[Source texts of formatted documents]
========

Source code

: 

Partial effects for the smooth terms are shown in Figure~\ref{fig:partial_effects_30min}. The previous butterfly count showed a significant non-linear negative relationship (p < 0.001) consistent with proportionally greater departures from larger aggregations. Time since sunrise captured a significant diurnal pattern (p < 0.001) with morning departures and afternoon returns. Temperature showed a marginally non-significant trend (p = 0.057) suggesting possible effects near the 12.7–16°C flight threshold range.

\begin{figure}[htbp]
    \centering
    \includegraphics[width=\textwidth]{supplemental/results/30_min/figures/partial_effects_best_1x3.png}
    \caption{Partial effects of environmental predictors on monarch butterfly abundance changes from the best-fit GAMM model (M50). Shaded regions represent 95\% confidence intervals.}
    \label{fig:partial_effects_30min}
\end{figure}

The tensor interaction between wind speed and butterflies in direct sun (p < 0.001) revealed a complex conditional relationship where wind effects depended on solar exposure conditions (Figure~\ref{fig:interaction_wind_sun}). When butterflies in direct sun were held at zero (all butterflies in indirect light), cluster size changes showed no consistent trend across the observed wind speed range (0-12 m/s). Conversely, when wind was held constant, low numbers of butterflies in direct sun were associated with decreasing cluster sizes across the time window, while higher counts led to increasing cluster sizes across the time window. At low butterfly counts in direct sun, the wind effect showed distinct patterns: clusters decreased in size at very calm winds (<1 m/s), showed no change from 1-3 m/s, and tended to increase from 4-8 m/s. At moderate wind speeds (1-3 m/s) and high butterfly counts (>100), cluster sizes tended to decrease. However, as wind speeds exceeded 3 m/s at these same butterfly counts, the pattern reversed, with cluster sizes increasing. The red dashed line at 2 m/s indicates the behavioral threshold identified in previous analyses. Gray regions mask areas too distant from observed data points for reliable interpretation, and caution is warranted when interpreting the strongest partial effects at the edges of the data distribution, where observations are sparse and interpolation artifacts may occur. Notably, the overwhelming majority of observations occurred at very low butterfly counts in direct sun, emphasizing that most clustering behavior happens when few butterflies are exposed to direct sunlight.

========

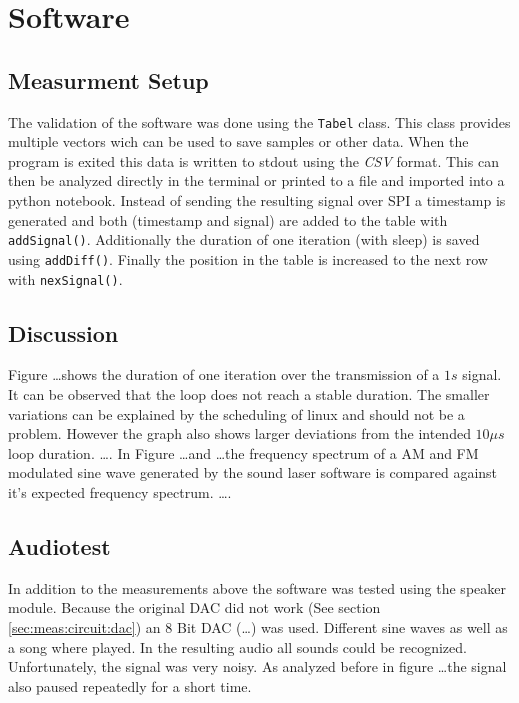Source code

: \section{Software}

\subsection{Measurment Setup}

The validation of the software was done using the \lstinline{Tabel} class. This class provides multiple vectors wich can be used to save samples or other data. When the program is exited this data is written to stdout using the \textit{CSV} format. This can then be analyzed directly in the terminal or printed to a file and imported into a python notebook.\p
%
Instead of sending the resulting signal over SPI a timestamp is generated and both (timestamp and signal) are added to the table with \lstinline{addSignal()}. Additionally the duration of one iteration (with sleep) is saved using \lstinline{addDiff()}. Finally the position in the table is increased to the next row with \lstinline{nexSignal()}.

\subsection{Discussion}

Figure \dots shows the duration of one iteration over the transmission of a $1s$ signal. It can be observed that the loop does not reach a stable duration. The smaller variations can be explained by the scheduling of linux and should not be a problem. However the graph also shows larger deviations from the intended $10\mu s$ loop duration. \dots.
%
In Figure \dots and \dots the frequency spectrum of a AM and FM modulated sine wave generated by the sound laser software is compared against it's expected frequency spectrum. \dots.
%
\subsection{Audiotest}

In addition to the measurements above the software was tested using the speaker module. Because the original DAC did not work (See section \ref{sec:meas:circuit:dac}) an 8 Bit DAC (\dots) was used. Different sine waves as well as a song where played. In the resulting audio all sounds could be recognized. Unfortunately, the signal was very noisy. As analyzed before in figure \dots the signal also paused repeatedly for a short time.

========

* **WHAT THIS TASK INVOLVES**
In the entries, some lines may contain the word "analyzed". Give how many do, as a number by itself.

* **PROBLEM SOLUTION**
2